Key Technical Details
- Speculative decoding (2023): 2-3x speedup, mathematically identical output distribution
- Draft model: typically 10-20x smaller than target model (e.g., 1B drafting for 70B)
- Medusa (2024): multi-head self-speculation, 2-3x speedup, no separate draft model
- EAGLE (2024): feature-level speculation, 2.5-3.5x speedup, highest acceptance rates
- Multi-Token Prediction (DeepSeek V3): training-integrated speculation
- Continuous batching (vLLM): dynamic batch management, ~2-3x throughput improvement
- Prefix caching: reuse KV cache for shared prefixes, 50%+ latency reduction for shared-prompt workloads
- FlashDecoding: hardware-optimized decode-phase attention
- Combined production speedup: 5-10x achievable with stacked techniques
Common Misconceptions
-
"Speculative decoding changes the model's outputs." Classical speculative decoding with proper rejection sampling produces statistically identical outputs to standard autoregressive generation. It is a pure speedup with no quality trade-off.
-
"You need a perfectly matched draft model." The draft model does not need to be a smaller version of the target model. Any model that approximately matches the target's distribution works. Even a simple n-gram model can provide some speedup for predictable text.
-
"Speculative decoding helps equally for all text." Speedup varies by content. Predictable text (boilerplate, common patterns) achieves high acceptance rates and large speedups. Creative or low-probability text achieves lower acceptance rates and smaller speedups.
-
"These techniques are only for API providers." Local inference tools like llama.cpp and Ollama implement speculative decoding and continuous batching. The techniques benefit anyone running an LLM, from cloud API services to laptop deployments.
Connections to Other Concepts
Speculative decoding optimizes the inference pipeline built on the KV cache mechanisms in 06-kv-cache-and-serving-optimization.md. It complements the hardware-aware computing approaches in 03-flash-attention-and-hardware-aware-computing.md. DeepSeek V3's multi-token prediction, covered in 02-deepseek-v3.md, integrates speculative capability into training. The MoE architecture in 04-mixture-of-experts-evolution.md interacts favorably with speculation — lower active compute per token makes verification cheaper. The production deployment context connects to 02-the-api-economy.md and the open-source serving ecosystem in 04-the-open-source-ecosystem.md.
Further Reading
- Leviathan, Kalman & Matias, "Fast Inference from Transformers via Speculative Decoding" (2023) — the original Google paper.
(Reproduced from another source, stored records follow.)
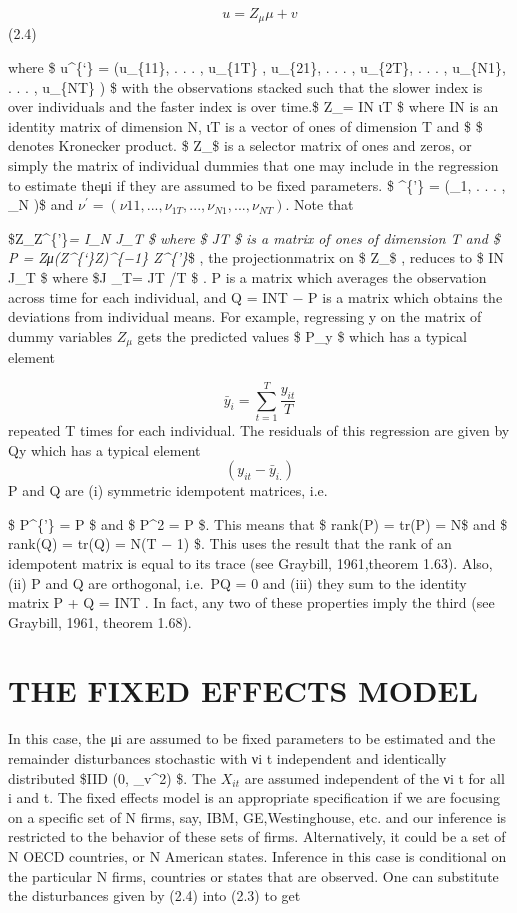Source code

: \documentclass[
]{book}
\begin{document}
\[ u=Z_\mu \mu  + v\]
(2.4)

where \$ u\^{}\{`\} = (u\_\{11\}, . . . , u\_\{1T\} , u\_\{21\}, . . . , u\_\{2T\}, . . . , u\_\{N1\}, . . . , u\_\{NT\} ) \$ with the observations stacked
such that the slower index is over individuals and the faster index is over time.\$ Z\_\mu = IN \otimes ιT \$
where IN is an identity matrix of dimension N, ιT is a vector of ones of dimension T and \$ \otimes \$ denotes Kronecker product. \$ Z\_\mu \$ is a selector matrix of ones and zeros, or simply the matrix of individual dummies that one may include in the regression to estimate theμi if they are assumed to
be fixed parameters. \$ \mu\^{}\{'\} = (\mu\_1, . . . , \mu\_N )\$ and \(ν^{'} = (ν11, . . . , ν_{1T} , . . . , ν_{N1}, . . . , ν_{NT} )\). Note that

\$Z\_\mu Z\^{}\{'\}\emph{\mu = I\_N \otimes J\_T \$
where
\$ JT \$
is a matrix of ones of dimension T and
\$ P = Zμ(Z\^{}\{`\}\emph{\mu Z}\mu)\^{}\{−1\} Z\^{}\{'\}}\mu  \$
, the projectionmatrix on \$ Z\_\mu \$ , reduces to
\$ IN \otimes J\_T \$
where
\$J \_T= JT /T \$
. P is a matrix which averages the observation across time for each individual, and Q = INT − P is a matrix which obtains
the deviations from individual means. For example, regressing y on the matrix of dummy variables
\(Z_μ\) gets the predicted values \$ P\_y \$ which has a typical element

\[ \bar y_i = \sum_{t=1}^T \frac{y_{it}}{T}  \]
repeated T times for each individual. The residuals of this regression are given by Qy which has a typical element
\[ (y_{it} - \bar y _{i.} ) \]
P and Q are (i) symmetric idempotent matrices, i.e.

\$ P\^{}\{'\} = P \$
and
\$ P\^{}2 = P \$.
This means that
\$ rank(P) = tr(P) = N\$
and
\$ rank(Q) = tr(Q) = N(T − 1) \$.
This uses the result that the rank of an idempotent matrix is equal to its trace (see Graybill, 1961,theorem 1.63). Also, (ii) P and Q are orthogonal, i.e.~PQ = 0 and (iii) they sum to the identity matrix P + Q = INT . In fact, any two of these properties imply the third (see Graybill, 1961, theorem 1.68).

\hypertarget{the-fixed-effects-model}{%
\section{THE FIXED EFFECTS MODEL}\label{the-fixed-effects-model}}

In this case, the μi are assumed to be fixed parameters to be estimated and the remainder disturbances stochastic with νi t independent and identically distributed \$IID (0, \sigma\_v\^{}2) \$. The \(X_{it}\) are assumed independent of the νi t for all i and t. The fixed effects model is an appropriate specification if we are focusing on a specific set of N firms, say, IBM, GE,Westinghouse, etc. and our inference is restricted to the behavior of these sets of firms. Alternatively, it could be
a set of N OECD countries, or N American states. Inference in this case is conditional on the particular N firms, countries or states that are observed. One can substitute the disturbances given by (2.4) into (2.3) to get
\end{document}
- Chen, Borgeaud et al., "Accelerating Large Language Model Decoding with Speculative Sampling" (2023) — the independent DeepMind paper.
- Cai et al., "Medusa: Simple LLM Inference Acceleration Framework with Multiple Decoding Heads" (2024) — self-speculative heads.
- Li et al., "EAGLE: Speculative Sampling Requires Rethinking Feature Uncertainty" (2024) — feature-level speculation.
- Kwon et al., "Efficient Memory Management for Large Language Model Serving with PagedAttention" (2023) — vLLM and continuous batching.
- DeepSeek-AI, "DeepSeek-V3 Technical Report" (2024) — multi-token prediction as a training and inference technique.